# 1. Angles

by M. Bourne

An **angle** is a measure of the amount of rotation between two line segments. The 2 line segments (or **rays**) are named the **initial side** and **terminal side**, meeting at a **vertex**, as shown in the diagram.

If the rotation is anti-clockwise, the angle is **positive**. Clockwise rotation gives a **negative** angle (by convention).

### Examples of positive and negative angles

Angles are commonly measured in degrees or radians. If you can't wait to learn about radians, see section 7. Radians.

## Acute, Right, Obtuse, Straight and Reflex angles

There are 5 main types of angles: Acute, Right, Obtuse, Straight and Reflex.

### a. Acute angles

An **acute angle** is between 0^{o} and 90^{o}. The three angles above are all acute angles.

**Memory tip: **The word "acute" comes from the Latin *acutus* meaning "sharp", or "pointed".

### b. Right angle

^{o}

A right angle, 90^{o}

A **right angle** is 90^{o}. We see right angles all the time in the corners of a room, a building or a painting.

**Memory tip: **The term "right angle " comes from the Latin *angulus rectus * where *rectus* means "upright".

### c. Obtuse angles

^{o}

Obtuse angle, 115^{o}

An **obtuse angle** is between 90^{o} and 180^{o}.

**Memory tip: **The word "obtuse" comes from the Latin *obtusus* meaning "dull", "blunted" or "not sharp".

### d. Straight angles

^{o}

Straight angle, 180^{o}

A **straight angle** is 180^{o}.

### e. Reflex angles

^{o}

Reflex angle, 206^{o}

A **reflex angle** is between 180^{o} and 360^{o}.

**Memory tip: **The word "reflex" comes from the Latin *reflexus* meaning "bending back". A "reflex action" is one where your muscle "bends back" involuntarily.

## Standard Position of an Angle

An angle is in **standard position** if the initial side is the positive *x*-axis and the vertex is at the origin.

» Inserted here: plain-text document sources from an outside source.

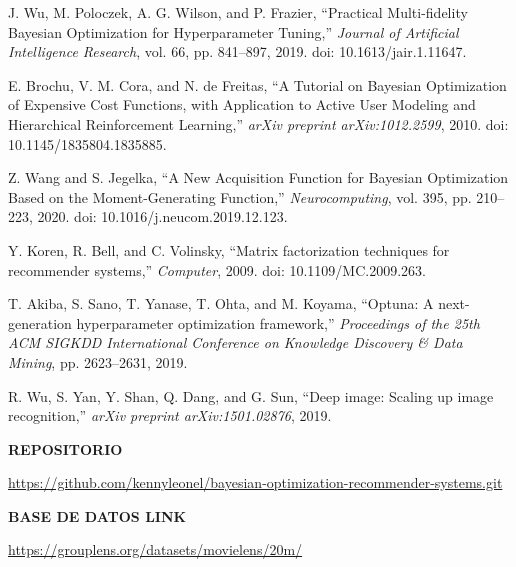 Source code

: \documentclass[conference]{IEEEtran}
\begin{document}
\begin{thebibliography}{00}
J. Wu, M. Poloczek, A. G. Wilson, and P. Frazier, ``Practical Multi-fidelity Bayesian Optimization for Hyperparameter Tuning,'' \textit{Journal of Artificial Intelligence Research}, vol. 66, pp. 841--897, 2019. doi: 10.1613/jair.1.11647.

E. Brochu, V. M. Cora, and N. de Freitas, ``A Tutorial on Bayesian Optimization of Expensive Cost Functions, with Application to Active User Modeling and Hierarchical Reinforcement Learning,'' \textit{arXiv preprint arXiv:1012.2599}, 2010. doi: 10.1145/1835804.1835885.

Z. Wang and S. Jegelka, ``A New Acquisition Function for Bayesian Optimization Based on the Moment-Generating Function,'' \textit{Neurocomputing}, vol. 395, pp. 210--223, 2020. doi: 10.1016/j.neucom.2019.12.123.

Y. Koren, R. Bell, and C. Volinsky, ``Matrix factorization techniques for recommender systems,'' \textit{Computer}, 2009. doi: 10.1109/MC.2009.263.

T. Akiba, S. Sano, T. Yanase, T. Ohta, and M. Koyama, ``Optuna: A next-generation hyperparameter optimization framework,'' \textit{Proceedings of the 25th ACM SIGKDD International Conference on Knowledge Discovery \& Data Mining}, pp. 2623--2631, 2019.

R. Wu, S. Yan, Y. Shan, Q. Dang, and G. Sun, ``Deep image: Scaling up image recognition,'' \textit{arXiv preprint arXiv:1501.02876}, 2019.

\end{thebibliography}


\vspace{12pt}

\noindent\textbf{REPOSITORIO}

\vspace{6pt}

\noindent\small\url{https://github.com/kennyleonel/bayesian-optimization-recommender-systems.git}

\vspace{12pt}

\noindent\textbf{BASE DE DATOS LINK}

\vspace{6pt}

\noindent\small\url{https://grouplens.org/datasets/movielens/20m/}
\end{document}
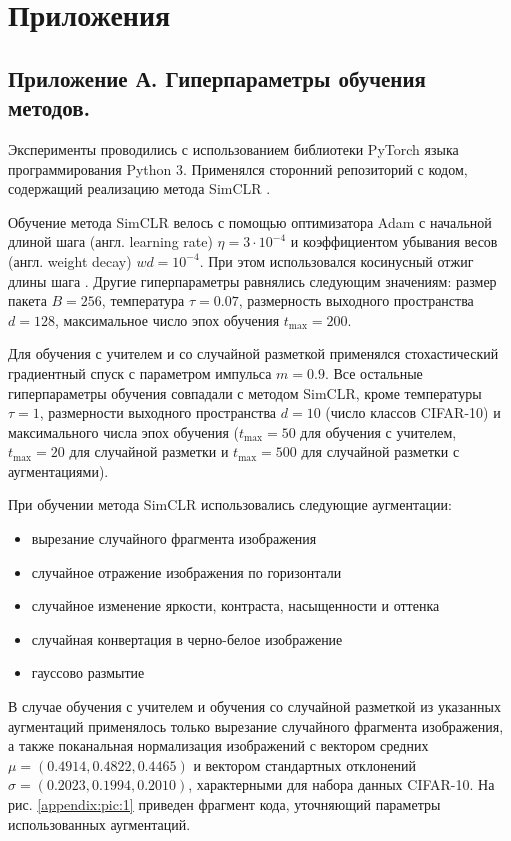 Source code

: \section*{Приложения}

\subsection*{Приложение А. Гиперпараметры обучения методов.} 
\label{appendix:1}

Эксперименты проводились с использованием библиотеки PyTorch \cite{pytorch} языка программирования Python 3. Применялся сторонний репозиторий с кодом, содержащий реализацию метода SimCLR \cite{simclrrepo}.

Обучение метода SimCLR велось с помощью оптимизатора Adam \cite{adam} с начальной длиной шага (англ. learning rate) $\eta=3\cdot 10^{-4}$ и коэффициентом убывания весов (англ. weight decay) $wd=10^{-4}$. При этом использовался косинусный отжиг длины шага \cite{cosine}. Другие гиперпараметры равнялись следующим значениям: размер пакета $B=256$, температура $\tau=0.07$, размерность выходного пространства $d=128$, максимальное число эпох обучения $t_{\max}=200$.

Для обучения с учителем и со случайной разметкой применялся стохастический градиентный спуск с параметром импульса $m=0.9$. Все остальные гиперпараметры обучения совпадали с методом SimCLR, кроме температуры $\tau=1$, размерности выходного пространства $d=10$ (число классов CIFAR-10) и максимального числа эпох обучения ($t_{\max}=50$ для обучения с учителем, $t_{\max}=20$ для случайной разметки и $t_{\max}=500$ для случайной разметки с аугментациями).

При обучении метода SimCLR использовались следующие аугментации:
\begin{itemize}
    \setlength\itemsep{-0.25em}
    \item вырезание случайного фрагмента изображения
    \item случайное отражение изображения по горизонтали
    \item случайное изменение яркости, контраста, насыщенности и оттенка
    \item случайная конвертация в черно-белое изображение
    \item гауссово размытие
\end{itemize}

\noindent
В случае обучения с учителем и обучения со случайной разметкой из указанных аугментаций применялось только вырезание случайного фрагмента изображения, а также поканальная нормализация изображений с вектором средних $\mu=(0.4914, 0.4822, 0.4465)$ и вектором стандартных отклонений $\sigma=(0.2023, 0.1994, 0.2010)$, характерными для набора данных CIFAR-10. На рис. \ref{appendix:pic:1} приведен фрагмент кода, уточняющий параметры использованных аугментаций.

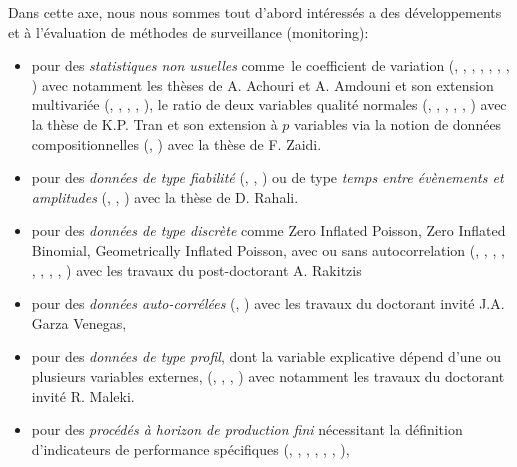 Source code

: Dans cette axe, nous nous sommes tout d'abord intéressés a des
développements et à l'évaluation de méthodes de surveillance
(monitoring):
\begin{itemize}
\item pour des \emph{statistiques non usuelles} comme le coefficient
  de variation (\cite{yeong:hal-01716541},
  \cite{amdouni:hal-01573597}, \cite{you:hal-01351488},
  \cite{teoh:hal-01381673}, \cite{amdouni:hal-01388503},
  \cite{castagliola:hal-01083082}, \cite{castagliola:hal-01202423},
  \cite{amdouni:hal-01202424}) avec notamment les thèses de A. Achouri
  et A. Amdouni et son extension multivariée
  (\cite{khatun:hal-02072237}, \cite{nguyen:hal-01885435},
  \cite{ginerbosch:hal-02283481}, \cite{khaw:hal-01895172},
  \cite{yeong:hal-01307037}), le ratio de deux variables qualité
  normales (\cite{tran:hal-01773342}, \cite{celano:hal-01264243},
  \cite{celano:hal-01272650}, \cite{tran:hal-01308072},
  \cite{tran:hal-01345854}, \cite{tran:hal-01396009}) avec la thèse de
  K.P. Tran et son extension à $p$ variables via la notion de données
  compositionnelles (\cite{zaidi:hal-02273060},
  \cite{tran:hal-01731361}) avec la thèse de F. Zaidi.
\item pour des \emph{données de type fiabilité}
  (\cite{haghighi:hal-02183425}, \cite{castagliola:hal-01204508},
  \cite{haghighi:hal-01264248}) ou de type \emph{temps entre
    évènements et amplitudes} (\cite{rahali:hal-02135093},
  \cite{qu:hal-01809531}, \cite{qu:hal-01895010}) avec la thèse de
  D. Rahali.
\item pour des \emph{données de type discrète} comme Zero Inflated
  Poisson, Zero Inflated Binomial, Geometrically Inflated Poisson,
  avec ou sans autocorrelation (\cite{rakitzis:hal-01718089},
  \cite{rakitzis:hal-01466793}, \cite{rakitzis:hal-01659129},
  \cite{bersimis:hal-01676808}, \cite{rakitzis:hal-01231367},
  \cite{rakitzis:hal-01331381}, \cite{rakitzis:hal-01345886},
  \cite{rakitzis:hal-01345887}, \cite{rakitzis:hal-01166916}) avec les
  travaux du post-doctorant A. Rakitzis
\item pour des \emph{données auto-corrélées}
  (\cite{garzavenegas:hal-01824643}, \cite{franco:hal-01169579}) avec
  les travaux du doctorant invité J.A. Garza Venegas,
\item pour des \emph{données de type profil}, dont la variable
  explicative dépend d'une ou plusieurs variables externes,
  (\cite{maleki:hal-02183432}, \cite{maleki:hal-01870773},
  \cite{maleki:hal-01905445}, \cite{guevara:hal-01580777}) avec
  notamment les travaux du doctorant invité R. Maleki.
\item pour des \emph{procédés à horizon de production fini}
  nécessitant la définition d'indicateurs de performance spécifiques
  (\cite{chong:hal-01978750}, \cite{celano:hal-01921379},
  \cite{celano:hal-01921386}, \cite{nenes:hal-01425549},
  \cite{celano:hal-01313577}, \cite{celano:hal-01367280},
  \cite{celano:hal-01382239}),
\end{itemize}

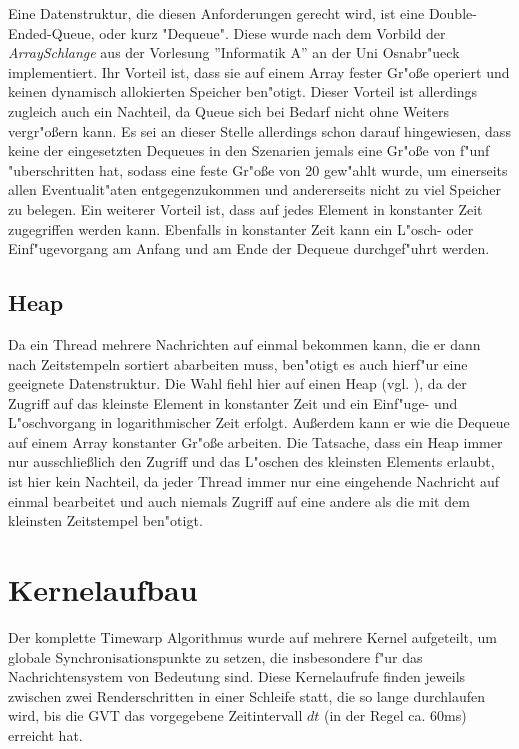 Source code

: \documentclass[a4paper, 10pt, openright, parskip, chapterprefix]{scrreprt}
\begin{document}
Eine Datenstruktur, die diesen Anforderungen gerecht wird, ist eine Double-Ended-Queue, oder kurz "Dequeue". Diese wurde
nach dem Vorbild der \emph{ArraySchlange} aus der Vorlesung ''Informatik A'' \cite{...} an der Uni Osnabr"ueck
implementiert. Ihr Vorteil ist, dass sie auf einem Array fester Gr"o\ss e operiert und keinen dynamisch allokierten
Speicher ben"otigt. Dieser Vorteil ist allerdings zugleich auch ein Nachteil, da Queue sich bei Bedarf nicht ohne
Weiters vergr"o\ss ern kann. Es sei an dieser Stelle allerdings schon darauf hingewiesen, dass keine der eingesetzten
Dequeues in den Szenarien jemals eine Gr"o\ss e von f"unf "uberschritten hat, sodass eine feste Gr"o\ss e von 20
gew"ahlt wurde, um einerseits allen Eventualit"aten entgegenzukommen und andererseits nicht zu viel Speicher zu belegen.
Ein weiterer Vorteil ist, dass auf jedes Element in konstanter Zeit zugegriffen werden kann. Ebenfalls in konstanter
Zeit kann ein L"osch- oder Einf"ugevorgang am Anfang und am Ende der Dequeue durchgef"uhrt werden.

\subsection{Heap}
Da ein Thread mehrere Nachrichten auf einmal bekommen kann, die er dann nach Zeitstempeln sortiert abarbeiten muss,
ben"otigt es auch hierf"ur eine geeignete Datenstruktur. Die Wahl fiehl hier auf einen Heap (vgl. \cite{...}), da der
Zugriff auf das kleinste Element in konstanter Zeit und ein Einf"uge- und L"oschvorgang in logarithmischer Zeit erfolgt.
Au\ss erdem kann er wie die Dequeue auf einem Array konstanter Gr"o\ss e arbeiten.
Die Tatsache, dass ein Heap immer nur ausschlie\ss lich den Zugriff und das L"oschen des kleinsten Elements erlaubt, ist
hier kein Nachteil, da jeder Thread immer nur eine eingehende Nachricht auf einmal bearbeitet und auch niemals Zugriff auf eine
andere als die mit dem kleinsten Zeitstempel ben"otigt.

\section{Kernelaufbau}
\label{sec:Kernelaufbau}
Der komplette Timewarp Algorithmus wurde auf mehrere Kernel aufgeteilt, um globale Synchronisationspunkte zu setzen, die
insbesondere f"ur das Nachrichtensystem von Bedeutung sind. 
Diese Kernelaufrufe finden jeweils zwischen zwei Renderschritten in einer Schleife statt, die so lange durchlaufen wird,
bis die GVT das vorgegebene Zeitintervall $dt$ (in der Regel ca. 60ms) erreicht hat.
\end{document}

All the examples given above are in standard position if the vertex is at (0, 0).

We will use `r`, the length of the hypotenuse, and the lengths *x* and *y* when defining the trigonometric ratios on the next page, 2. Sine, Cosine, Tangent & Reciprocals.

*x-*axis

*y-*axis

## Degrees, Minutes and Seconds

The Babylonians (who lived in modern day Iraq from 5000 BC to 500 BC) used a base `60` system of numbers. From them we get the division of time, latitude & longitude and angles in multiples of `60`.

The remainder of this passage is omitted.